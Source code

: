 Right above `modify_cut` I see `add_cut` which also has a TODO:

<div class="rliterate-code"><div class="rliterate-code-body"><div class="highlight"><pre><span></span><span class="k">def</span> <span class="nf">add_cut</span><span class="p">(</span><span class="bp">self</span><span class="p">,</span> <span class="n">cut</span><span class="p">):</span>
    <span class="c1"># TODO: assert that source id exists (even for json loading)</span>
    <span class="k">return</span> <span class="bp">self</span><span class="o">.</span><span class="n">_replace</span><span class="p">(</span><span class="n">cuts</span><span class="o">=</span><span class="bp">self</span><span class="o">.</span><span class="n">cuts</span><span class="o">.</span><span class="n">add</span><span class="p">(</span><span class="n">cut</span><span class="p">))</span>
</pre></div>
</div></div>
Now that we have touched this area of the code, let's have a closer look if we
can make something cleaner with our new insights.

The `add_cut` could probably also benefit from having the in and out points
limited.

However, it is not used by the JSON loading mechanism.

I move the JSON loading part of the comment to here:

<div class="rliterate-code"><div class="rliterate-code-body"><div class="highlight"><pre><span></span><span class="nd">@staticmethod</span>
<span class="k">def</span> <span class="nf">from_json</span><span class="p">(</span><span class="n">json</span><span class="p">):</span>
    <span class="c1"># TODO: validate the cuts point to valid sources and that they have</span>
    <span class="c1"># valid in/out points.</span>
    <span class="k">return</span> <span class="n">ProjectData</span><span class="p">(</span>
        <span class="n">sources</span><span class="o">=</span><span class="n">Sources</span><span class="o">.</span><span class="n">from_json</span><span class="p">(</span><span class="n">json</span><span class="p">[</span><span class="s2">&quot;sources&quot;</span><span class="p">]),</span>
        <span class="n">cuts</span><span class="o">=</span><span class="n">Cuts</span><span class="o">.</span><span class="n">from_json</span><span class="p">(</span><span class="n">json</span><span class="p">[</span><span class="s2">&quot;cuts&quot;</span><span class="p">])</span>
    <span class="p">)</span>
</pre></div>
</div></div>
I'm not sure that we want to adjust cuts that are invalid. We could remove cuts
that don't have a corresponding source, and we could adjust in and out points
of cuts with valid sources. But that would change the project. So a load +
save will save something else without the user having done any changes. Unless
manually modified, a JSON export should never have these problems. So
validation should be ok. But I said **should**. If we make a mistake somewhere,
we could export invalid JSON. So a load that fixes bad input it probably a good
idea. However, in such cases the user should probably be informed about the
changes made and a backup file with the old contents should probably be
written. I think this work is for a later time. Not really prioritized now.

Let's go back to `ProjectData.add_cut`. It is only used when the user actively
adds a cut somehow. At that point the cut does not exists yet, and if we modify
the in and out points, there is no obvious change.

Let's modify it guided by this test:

•••

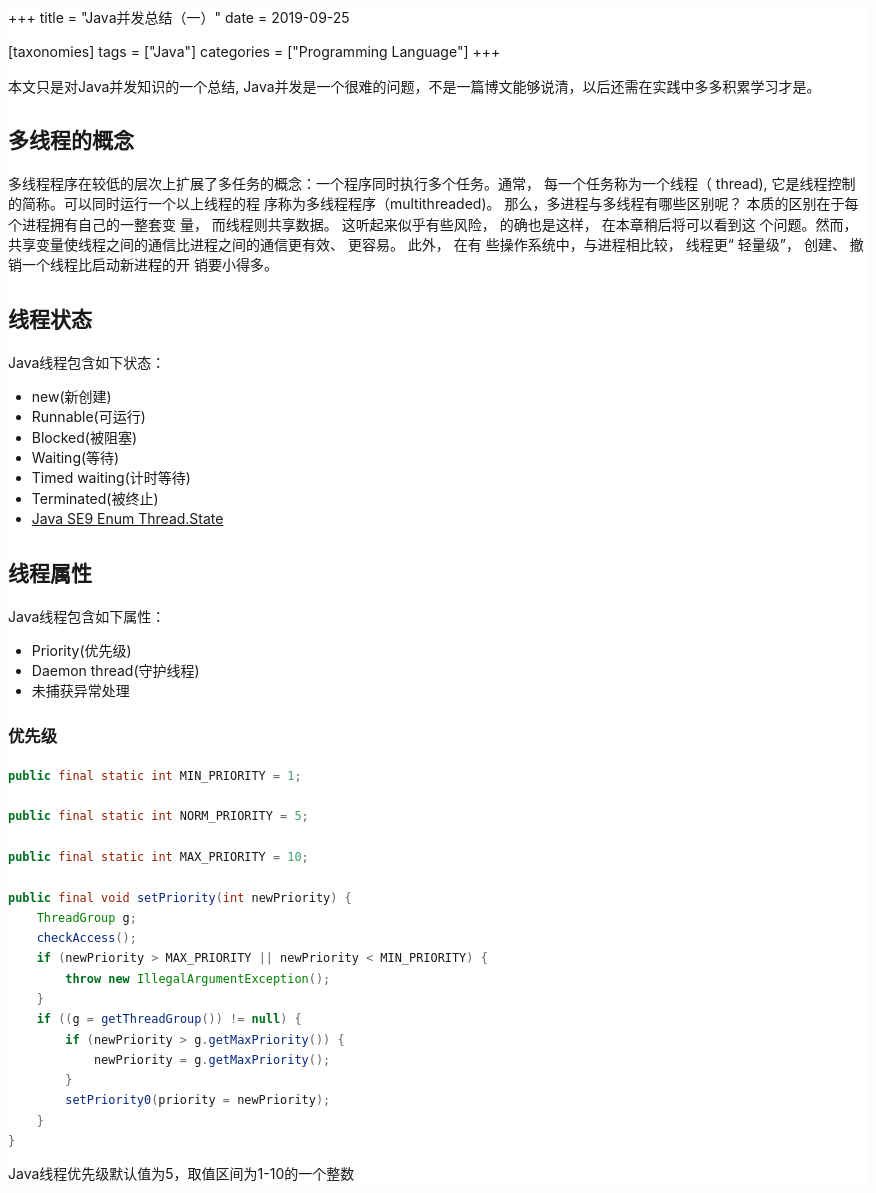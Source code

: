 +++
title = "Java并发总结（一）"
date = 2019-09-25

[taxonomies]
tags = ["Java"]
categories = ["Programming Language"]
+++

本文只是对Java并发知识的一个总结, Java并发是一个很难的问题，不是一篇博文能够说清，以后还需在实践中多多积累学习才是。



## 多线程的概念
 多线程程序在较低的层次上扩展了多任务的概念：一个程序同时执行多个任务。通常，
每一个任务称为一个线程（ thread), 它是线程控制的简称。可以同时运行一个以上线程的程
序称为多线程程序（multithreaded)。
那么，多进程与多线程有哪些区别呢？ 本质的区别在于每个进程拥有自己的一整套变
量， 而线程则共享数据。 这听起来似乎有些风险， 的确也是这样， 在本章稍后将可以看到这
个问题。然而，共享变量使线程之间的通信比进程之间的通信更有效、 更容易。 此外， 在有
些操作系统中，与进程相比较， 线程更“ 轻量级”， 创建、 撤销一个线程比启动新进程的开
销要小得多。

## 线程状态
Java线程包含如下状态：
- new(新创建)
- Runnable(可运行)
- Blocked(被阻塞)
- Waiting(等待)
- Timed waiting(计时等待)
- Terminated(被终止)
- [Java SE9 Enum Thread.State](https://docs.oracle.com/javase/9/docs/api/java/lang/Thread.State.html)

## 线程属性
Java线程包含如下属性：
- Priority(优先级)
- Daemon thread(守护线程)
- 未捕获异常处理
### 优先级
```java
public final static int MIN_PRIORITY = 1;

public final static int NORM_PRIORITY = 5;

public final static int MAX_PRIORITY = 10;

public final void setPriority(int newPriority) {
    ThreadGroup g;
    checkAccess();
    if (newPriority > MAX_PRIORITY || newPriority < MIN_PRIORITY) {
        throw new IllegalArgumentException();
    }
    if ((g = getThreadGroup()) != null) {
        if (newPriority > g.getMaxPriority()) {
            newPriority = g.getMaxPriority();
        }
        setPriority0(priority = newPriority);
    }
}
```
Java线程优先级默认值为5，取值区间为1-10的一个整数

•••

If a line in the records above includes the string "also", copy it.

**Solution for this problem:**
: Right above `modify_cut` I see `add_cut` which also has a TODO:
The `add_cut` could probably also benefit from having the in and out points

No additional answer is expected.